> _Task goal_:
Determine how many lines below hold the string "next". Reply with the number alone.

> _Material provided_:
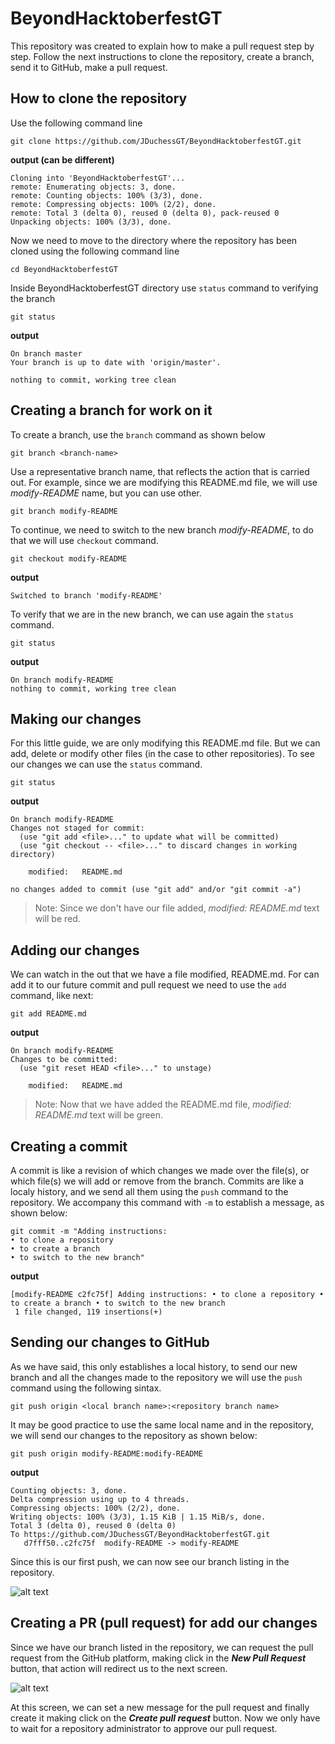 # BeyondHacktoberfestGT

This repository was created to explain how to make a pull request step by step. Follow the next instructions to clone the repository, create a branch, send it to GitHub, make a pull request.

## How to clone the repository

Use the following command line

```
git clone https://github.com/JDuchessGT/BeyondHacktoberfestGT.git
```

**output (can be different)**
```
Cloning into 'BeyondHacktoberfestGT'...
remote: Enumerating objects: 3, done.
remote: Counting objects: 100% (3/3), done.
remote: Compressing objects: 100% (2/2), done.
remote: Total 3 (delta 0), reused 0 (delta 0), pack-reused 0
Unpacking objects: 100% (3/3), done.
```

Now we need to move to the directory where the repository has been cloned using the following command line

```
cd BeyondHacktoberfestGT
```

Inside BeyondHacktoberfestGT directory use `status` command to verifying the branch

```
git status
```

**output**
```
On branch master
Your branch is up to date with 'origin/master'.

nothing to commit, working tree clean
```

## Creating a branch for work on it

To create a branch, use the `branch` command as shown below

```
git branch <branch-name>
```

Use a representative branch name, that reflects the action that is carried out. For example, since we are modifying this README.md file, we will use *modify-README* name, but you can use other.

```
git branch modify-README
```

To continue, we need to switch to the new branch *modify-README*, to do that we will use `checkout` command.

```
git checkout modify-README
```

**output**
```
Switched to branch 'modify-README'
```

To verify that we are in the new branch, we can use again the `status` command.

```
git status
```

**output**
```
On branch modify-README
nothing to commit, working tree clean
```

## Making our changes

For this little guide, we are only modifying this README.md file. But we can add, delete or modify other files (in the case to other repositories). To see our changes we can use the `status` command.

```
git status
```

**output**
```
On branch modify-README
Changes not staged for commit:
  (use "git add <file>..." to update what will be committed)
  (use "git checkout -- <file>..." to discard changes in working directory)

	modified:   README.md

no changes added to commit (use "git add" and/or "git commit -a")
```

> Note: Since we don't have our file added, _modified:   README.md_ text will be red.

## Adding our changes

We can watch in the out that we have a file modified, README.md. For can add it to our future commit and pull request we need to use the `add` command, like next:

```
git add README.md
```

**output**
```
On branch modify-README
Changes to be committed:
  (use "git reset HEAD <file>..." to unstage)

	modified:   README.md

```

> Note: Now that we have added the README.md file, _modified:   README.md_ text will be green.

## Creating a commit

A commit is like a revision of which changes we made over the file(s), or which file(s) we will add or remove from the branch. Commits are like a localy history, and we send all them using the `push` command to the repository. We accompany this command with `-m` to establish a message, as shown below:

```
git commit -m "Adding instructions:
• to clone a repository
• to create a branch
• to switch to the new branch"
```

**output**
```
[modify-README c2fc75f] Adding instructions: • to clone a repository • to create a branch • to switch to the new branch
 1 file changed, 119 insertions(+)
```

## Sending our changes to GitHub

As we have said, this only establishes a local history, to send our new branch and all the changes made to the repository we will use the `push` command using the following sintax.

```
git push origin <local branch name>:<repository branch name>
```

It may be good practice to use the same local name and in the repository, we will send our changes to the repository as shown below:

```
git push origin modify-README:modify-README
```

**output**
```
Counting objects: 3, done.
Delta compression using up to 4 threads.
Compressing objects: 100% (2/2), done.
Writing objects: 100% (3/3), 1.15 KiB | 1.15 MiB/s, done.
Total 3 (delta 0), reused 0 (delta 0)
To https://github.com/JDuchessGT/BeyondHacktoberfestGT.git
   d7fff50..c2fc75f  modify-README -> modify-README
```

Since this is our first push, we can now see our branch listing in the repository.

![alt text](https://image.prntscr.com/image/rf53Id0ZSyi3LhzBzM50LA.png "Branch is now listed at the repository")

## Creating a PR (pull request) for add our changes

Since we have our branch listed in the repository, we can request the pull request from the GitHub platform, making click in the _**New Pull Request**_ button, that action will redirect us to the next screen.

![alt text](https://image.prntscr.com/image/xsFmLkDYT7O72QK73C3KyQ.png "Creating the PR (Pull Request)")

At this screen, we can set a new message for the pull request and finally create it making click on the _**Create pull request**_ button. Now we only have to wait for a repository administrator to approve our pull request.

> _Output of the exercise_:
3